Task requirements:
All lines holding the word "sound" are to be copied from the records beneath.

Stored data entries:
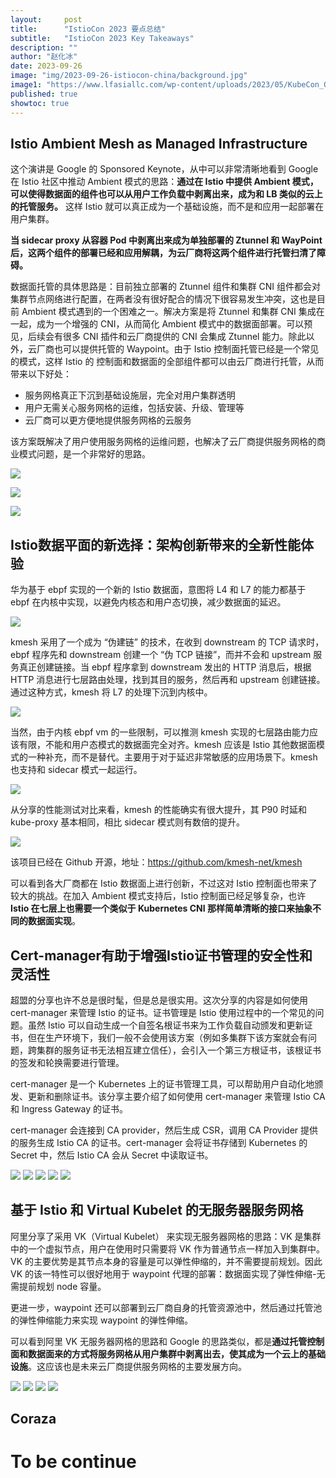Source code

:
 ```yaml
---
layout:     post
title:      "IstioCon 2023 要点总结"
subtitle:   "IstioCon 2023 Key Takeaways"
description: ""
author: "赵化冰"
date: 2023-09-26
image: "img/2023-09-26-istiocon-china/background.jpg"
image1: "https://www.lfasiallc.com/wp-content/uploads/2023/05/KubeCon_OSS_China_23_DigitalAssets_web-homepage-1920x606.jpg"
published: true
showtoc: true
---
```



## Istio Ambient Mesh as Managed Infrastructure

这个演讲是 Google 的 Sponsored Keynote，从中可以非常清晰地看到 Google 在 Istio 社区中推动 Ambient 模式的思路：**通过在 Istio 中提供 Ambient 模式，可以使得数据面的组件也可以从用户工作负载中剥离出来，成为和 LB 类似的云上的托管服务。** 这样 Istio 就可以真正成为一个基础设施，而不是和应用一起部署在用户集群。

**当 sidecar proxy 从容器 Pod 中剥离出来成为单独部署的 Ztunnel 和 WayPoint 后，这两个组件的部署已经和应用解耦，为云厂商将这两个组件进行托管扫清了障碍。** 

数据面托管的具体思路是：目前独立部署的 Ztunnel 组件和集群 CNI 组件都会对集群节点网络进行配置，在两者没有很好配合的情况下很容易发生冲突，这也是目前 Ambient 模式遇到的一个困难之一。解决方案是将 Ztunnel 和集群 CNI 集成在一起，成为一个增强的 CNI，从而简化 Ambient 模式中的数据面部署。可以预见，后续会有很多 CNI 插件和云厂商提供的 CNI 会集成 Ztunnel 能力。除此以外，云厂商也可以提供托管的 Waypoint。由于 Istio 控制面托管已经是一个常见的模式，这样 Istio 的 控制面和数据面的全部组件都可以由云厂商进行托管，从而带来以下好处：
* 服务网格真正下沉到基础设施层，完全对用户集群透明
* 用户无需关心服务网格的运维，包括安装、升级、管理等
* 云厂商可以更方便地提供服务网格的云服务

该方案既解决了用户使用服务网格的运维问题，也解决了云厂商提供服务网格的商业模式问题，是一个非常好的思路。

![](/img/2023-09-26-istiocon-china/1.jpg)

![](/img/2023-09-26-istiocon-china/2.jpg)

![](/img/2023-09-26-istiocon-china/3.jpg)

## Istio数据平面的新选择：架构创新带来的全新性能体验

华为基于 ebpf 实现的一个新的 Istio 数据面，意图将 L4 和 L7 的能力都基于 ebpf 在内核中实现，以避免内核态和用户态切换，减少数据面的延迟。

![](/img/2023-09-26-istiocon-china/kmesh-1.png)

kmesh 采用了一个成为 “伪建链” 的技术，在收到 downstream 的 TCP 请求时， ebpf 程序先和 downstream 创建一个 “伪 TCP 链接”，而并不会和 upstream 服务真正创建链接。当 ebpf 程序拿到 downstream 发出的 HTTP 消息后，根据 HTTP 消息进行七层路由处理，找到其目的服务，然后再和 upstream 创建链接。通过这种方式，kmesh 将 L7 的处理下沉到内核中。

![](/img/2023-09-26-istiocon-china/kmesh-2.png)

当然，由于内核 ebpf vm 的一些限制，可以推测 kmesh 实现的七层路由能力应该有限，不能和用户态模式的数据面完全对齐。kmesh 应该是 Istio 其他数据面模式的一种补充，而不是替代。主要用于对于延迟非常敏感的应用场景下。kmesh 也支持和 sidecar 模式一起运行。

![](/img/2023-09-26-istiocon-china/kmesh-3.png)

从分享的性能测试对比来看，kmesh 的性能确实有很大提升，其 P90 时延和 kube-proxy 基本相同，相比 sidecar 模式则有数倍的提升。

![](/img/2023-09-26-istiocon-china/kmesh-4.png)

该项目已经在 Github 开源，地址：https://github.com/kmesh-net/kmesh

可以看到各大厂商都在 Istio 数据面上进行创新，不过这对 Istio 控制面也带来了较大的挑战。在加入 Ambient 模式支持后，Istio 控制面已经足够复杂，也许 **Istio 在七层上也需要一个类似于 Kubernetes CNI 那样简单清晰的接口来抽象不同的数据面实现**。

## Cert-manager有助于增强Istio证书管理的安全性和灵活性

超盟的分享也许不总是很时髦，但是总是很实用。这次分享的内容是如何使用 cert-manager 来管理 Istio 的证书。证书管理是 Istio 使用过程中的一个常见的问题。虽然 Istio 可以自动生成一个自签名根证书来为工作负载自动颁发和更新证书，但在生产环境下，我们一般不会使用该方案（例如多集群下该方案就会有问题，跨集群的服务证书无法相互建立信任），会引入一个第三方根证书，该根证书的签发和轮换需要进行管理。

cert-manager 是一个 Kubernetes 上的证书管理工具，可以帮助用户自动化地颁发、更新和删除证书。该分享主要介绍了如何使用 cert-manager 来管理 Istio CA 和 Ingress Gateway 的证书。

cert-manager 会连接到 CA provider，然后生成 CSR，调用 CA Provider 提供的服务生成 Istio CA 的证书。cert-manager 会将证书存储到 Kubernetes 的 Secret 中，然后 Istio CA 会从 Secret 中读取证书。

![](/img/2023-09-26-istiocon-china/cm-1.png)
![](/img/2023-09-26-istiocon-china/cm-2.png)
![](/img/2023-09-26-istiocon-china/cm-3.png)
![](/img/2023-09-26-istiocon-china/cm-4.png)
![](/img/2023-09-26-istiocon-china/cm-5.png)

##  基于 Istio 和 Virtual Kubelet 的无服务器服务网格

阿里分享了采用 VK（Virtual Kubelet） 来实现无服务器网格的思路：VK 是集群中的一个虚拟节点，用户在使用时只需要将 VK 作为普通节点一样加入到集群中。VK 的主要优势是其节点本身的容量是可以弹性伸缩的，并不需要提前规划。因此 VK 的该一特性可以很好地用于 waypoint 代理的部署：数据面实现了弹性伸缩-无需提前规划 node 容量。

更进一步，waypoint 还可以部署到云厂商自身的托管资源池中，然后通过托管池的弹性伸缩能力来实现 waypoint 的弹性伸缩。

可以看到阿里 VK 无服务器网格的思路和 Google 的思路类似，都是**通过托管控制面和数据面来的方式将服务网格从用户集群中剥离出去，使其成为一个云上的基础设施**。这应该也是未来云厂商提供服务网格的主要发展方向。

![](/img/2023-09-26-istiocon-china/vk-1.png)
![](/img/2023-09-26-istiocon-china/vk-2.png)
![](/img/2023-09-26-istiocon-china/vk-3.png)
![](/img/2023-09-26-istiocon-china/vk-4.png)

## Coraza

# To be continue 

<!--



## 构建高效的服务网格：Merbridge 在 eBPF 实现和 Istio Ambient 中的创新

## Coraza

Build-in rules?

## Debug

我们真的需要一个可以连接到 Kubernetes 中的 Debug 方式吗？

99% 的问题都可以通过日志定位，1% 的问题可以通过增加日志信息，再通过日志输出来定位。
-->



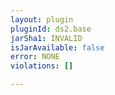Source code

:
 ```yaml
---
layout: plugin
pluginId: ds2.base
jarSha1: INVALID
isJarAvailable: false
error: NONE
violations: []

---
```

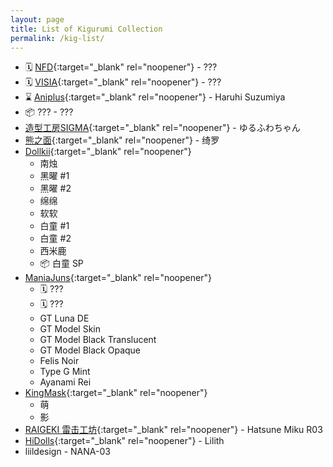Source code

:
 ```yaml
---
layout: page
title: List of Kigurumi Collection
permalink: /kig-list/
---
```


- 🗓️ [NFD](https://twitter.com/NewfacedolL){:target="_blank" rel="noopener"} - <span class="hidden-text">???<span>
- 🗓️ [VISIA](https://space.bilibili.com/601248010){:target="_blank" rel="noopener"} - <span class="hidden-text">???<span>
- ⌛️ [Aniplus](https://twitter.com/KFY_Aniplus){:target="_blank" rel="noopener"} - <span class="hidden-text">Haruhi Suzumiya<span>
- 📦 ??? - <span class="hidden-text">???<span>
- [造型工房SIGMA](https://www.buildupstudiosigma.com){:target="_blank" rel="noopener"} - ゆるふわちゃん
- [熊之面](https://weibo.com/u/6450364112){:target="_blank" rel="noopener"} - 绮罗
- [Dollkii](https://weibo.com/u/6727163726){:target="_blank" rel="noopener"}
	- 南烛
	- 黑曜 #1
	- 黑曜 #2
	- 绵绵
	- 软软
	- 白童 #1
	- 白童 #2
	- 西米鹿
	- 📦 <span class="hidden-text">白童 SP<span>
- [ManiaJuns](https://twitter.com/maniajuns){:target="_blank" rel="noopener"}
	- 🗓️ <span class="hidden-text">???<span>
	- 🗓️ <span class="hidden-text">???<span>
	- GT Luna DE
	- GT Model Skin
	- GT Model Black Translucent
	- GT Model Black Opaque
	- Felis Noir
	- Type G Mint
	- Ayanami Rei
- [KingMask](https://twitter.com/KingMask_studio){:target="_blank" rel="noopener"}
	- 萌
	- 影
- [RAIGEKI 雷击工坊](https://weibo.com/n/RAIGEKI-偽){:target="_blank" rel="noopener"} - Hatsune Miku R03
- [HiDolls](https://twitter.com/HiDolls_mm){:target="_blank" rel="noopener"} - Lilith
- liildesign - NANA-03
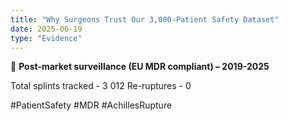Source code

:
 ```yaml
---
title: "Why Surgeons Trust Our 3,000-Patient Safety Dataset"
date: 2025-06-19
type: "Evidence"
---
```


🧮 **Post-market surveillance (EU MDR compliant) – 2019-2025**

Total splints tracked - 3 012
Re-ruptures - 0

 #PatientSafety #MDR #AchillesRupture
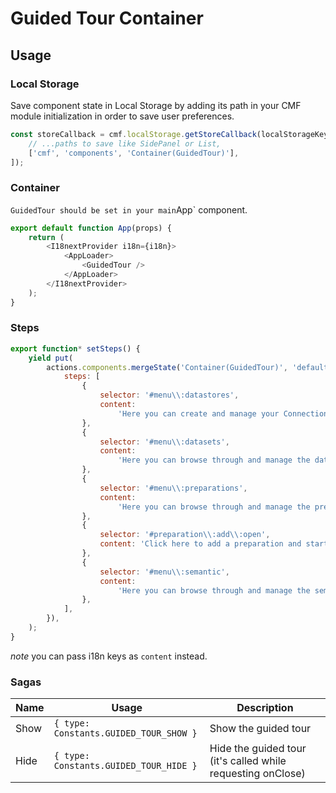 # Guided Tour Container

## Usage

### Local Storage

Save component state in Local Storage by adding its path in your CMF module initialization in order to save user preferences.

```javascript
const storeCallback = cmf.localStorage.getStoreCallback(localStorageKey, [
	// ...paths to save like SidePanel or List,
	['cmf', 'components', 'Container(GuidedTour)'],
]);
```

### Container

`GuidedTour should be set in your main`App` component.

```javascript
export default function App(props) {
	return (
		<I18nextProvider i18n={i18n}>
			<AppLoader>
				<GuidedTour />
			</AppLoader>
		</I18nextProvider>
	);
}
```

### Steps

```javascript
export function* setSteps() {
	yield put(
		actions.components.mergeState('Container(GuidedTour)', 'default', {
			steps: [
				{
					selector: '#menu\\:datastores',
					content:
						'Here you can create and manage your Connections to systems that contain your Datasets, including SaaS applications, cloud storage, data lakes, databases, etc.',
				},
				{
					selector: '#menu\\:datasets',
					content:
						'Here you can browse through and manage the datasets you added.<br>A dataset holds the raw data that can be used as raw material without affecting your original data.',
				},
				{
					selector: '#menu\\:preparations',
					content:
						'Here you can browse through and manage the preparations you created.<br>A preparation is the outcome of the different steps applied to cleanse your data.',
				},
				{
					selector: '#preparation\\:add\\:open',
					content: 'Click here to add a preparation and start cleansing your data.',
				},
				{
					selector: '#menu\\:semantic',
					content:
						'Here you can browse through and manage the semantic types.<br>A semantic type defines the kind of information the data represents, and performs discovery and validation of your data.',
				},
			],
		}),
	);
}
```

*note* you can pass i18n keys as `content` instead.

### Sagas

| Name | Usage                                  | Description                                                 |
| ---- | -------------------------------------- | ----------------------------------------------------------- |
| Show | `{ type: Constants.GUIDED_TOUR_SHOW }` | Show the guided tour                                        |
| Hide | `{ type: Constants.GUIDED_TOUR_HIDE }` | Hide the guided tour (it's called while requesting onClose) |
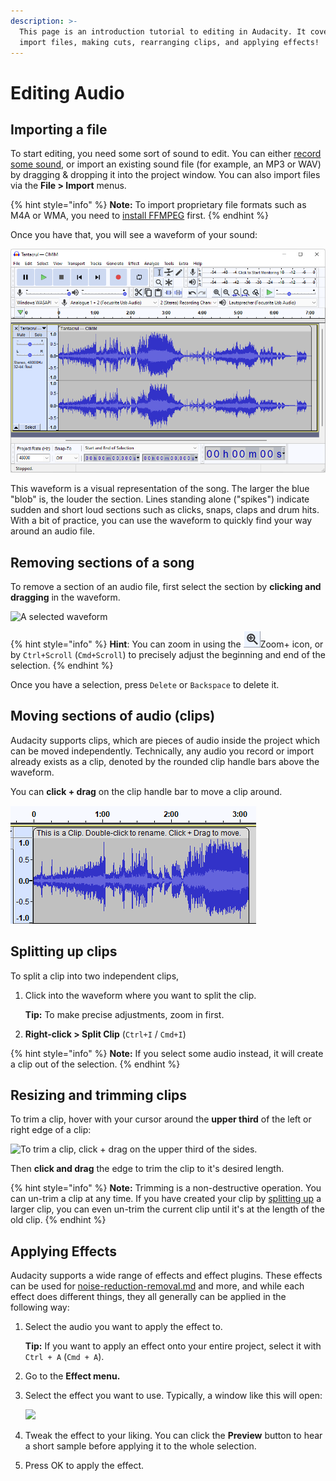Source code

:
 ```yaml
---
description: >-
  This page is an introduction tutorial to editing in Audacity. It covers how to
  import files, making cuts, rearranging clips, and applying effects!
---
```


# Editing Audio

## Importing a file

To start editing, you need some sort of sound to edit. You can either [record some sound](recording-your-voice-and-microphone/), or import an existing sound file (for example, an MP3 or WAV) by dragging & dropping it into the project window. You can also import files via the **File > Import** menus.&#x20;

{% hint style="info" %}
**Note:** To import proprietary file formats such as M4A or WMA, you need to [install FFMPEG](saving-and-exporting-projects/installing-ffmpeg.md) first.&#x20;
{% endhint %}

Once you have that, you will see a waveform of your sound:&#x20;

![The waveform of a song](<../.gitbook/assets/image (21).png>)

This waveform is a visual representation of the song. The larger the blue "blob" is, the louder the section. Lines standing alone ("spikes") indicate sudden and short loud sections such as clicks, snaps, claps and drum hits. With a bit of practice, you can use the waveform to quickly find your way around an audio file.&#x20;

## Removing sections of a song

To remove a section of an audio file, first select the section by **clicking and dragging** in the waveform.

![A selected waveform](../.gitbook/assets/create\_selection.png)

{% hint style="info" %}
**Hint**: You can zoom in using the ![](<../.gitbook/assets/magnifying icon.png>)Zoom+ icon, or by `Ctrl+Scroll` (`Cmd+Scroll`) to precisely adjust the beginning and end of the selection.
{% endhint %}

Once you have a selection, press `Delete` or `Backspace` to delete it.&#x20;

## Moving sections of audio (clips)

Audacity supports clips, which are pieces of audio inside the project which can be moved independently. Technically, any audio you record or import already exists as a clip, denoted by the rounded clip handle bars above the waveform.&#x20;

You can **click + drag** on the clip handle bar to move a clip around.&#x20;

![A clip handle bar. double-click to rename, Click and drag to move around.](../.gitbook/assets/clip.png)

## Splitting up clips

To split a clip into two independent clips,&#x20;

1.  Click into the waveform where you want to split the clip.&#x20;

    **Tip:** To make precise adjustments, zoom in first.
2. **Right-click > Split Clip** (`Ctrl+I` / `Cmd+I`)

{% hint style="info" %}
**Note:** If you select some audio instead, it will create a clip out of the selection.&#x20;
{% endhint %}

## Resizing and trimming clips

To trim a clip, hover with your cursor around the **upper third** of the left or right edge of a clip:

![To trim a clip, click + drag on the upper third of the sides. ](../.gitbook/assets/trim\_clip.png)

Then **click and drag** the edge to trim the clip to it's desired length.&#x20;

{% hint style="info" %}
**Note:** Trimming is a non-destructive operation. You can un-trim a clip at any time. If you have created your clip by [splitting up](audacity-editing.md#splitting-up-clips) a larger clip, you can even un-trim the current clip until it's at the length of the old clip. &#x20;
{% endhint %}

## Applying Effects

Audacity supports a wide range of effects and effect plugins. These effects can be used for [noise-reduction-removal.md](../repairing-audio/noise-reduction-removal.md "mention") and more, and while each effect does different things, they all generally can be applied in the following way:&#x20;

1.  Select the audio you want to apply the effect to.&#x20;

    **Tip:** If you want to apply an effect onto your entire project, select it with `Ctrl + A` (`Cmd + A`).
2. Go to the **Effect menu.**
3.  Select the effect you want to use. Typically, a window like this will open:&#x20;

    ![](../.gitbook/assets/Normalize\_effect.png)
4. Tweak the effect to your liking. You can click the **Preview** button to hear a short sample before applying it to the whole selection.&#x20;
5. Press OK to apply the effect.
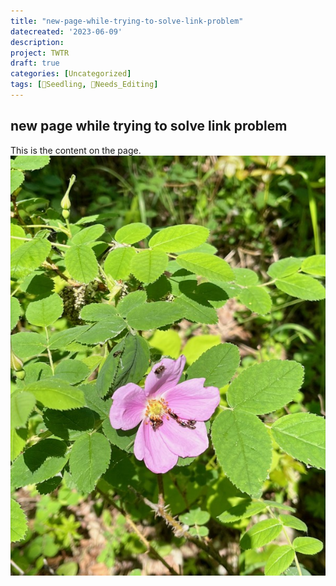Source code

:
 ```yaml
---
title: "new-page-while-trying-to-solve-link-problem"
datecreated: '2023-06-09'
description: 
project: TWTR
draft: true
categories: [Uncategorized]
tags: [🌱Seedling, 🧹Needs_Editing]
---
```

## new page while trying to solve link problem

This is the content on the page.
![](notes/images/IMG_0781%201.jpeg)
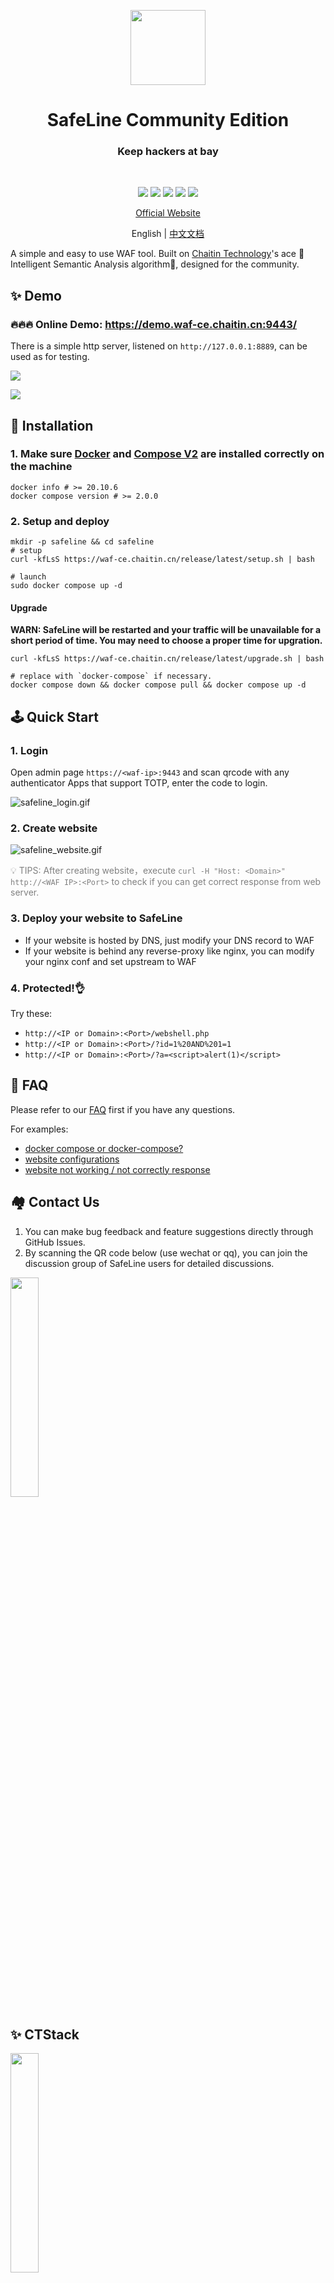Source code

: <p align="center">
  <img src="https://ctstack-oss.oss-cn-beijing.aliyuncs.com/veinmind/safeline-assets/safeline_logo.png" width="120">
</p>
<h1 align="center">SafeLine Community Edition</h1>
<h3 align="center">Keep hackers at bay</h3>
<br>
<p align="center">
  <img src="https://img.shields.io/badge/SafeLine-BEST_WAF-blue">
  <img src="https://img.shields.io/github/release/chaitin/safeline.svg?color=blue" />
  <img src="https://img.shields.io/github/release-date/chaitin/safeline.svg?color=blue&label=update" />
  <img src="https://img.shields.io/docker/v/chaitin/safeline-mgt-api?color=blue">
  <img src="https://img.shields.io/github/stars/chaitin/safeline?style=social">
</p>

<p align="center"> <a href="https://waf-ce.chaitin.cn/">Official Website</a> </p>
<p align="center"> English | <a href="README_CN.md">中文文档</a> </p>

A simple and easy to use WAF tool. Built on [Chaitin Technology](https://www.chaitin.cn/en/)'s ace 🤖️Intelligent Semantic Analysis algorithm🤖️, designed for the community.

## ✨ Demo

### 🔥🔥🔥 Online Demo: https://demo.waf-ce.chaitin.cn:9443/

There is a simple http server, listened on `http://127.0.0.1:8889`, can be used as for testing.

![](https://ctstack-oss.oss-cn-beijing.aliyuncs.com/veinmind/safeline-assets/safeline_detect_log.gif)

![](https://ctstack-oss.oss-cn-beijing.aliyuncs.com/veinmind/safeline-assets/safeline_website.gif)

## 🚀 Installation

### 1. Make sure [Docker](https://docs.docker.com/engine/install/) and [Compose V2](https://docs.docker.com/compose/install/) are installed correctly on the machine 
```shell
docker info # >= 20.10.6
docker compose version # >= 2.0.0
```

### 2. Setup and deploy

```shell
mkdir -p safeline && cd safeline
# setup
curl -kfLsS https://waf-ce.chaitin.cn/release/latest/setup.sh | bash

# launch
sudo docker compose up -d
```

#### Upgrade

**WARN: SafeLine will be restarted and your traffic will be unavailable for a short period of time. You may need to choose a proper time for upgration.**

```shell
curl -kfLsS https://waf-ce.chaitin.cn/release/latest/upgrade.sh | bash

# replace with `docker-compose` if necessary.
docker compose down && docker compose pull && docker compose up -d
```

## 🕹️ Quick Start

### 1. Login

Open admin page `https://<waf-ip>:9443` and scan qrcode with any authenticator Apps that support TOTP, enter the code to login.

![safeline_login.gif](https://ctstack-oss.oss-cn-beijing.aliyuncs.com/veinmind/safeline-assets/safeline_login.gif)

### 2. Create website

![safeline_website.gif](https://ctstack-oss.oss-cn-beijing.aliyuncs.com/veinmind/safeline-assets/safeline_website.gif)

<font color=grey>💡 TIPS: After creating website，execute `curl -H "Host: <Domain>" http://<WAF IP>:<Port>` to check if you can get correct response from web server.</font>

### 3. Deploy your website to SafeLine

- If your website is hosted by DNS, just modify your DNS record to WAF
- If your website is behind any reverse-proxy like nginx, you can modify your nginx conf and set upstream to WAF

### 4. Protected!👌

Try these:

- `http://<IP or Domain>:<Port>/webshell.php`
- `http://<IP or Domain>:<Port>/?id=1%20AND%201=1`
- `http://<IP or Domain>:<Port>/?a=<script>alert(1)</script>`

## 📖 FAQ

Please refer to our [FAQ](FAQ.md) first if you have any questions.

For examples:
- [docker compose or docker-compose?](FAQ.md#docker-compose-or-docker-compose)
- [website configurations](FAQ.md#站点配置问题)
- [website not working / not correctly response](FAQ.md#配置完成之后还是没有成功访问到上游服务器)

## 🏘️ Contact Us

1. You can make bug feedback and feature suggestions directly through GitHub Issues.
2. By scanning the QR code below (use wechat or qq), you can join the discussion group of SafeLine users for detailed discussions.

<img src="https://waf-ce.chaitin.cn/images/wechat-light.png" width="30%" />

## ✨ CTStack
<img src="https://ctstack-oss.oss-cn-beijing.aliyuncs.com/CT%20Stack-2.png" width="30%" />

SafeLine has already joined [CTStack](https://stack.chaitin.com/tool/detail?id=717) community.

Response area:
To start editing, you need some sort of sound to edit. You can either [record some sound](recording-your-voice-and-microphone/), or import an existing sound file (for example, an MP3 or WAV) by dragging & dropping it into the project window. You can also import files via the **File > Import** menus.&#x20;
Once you have that, you will see a waveform of your sound:&#x20;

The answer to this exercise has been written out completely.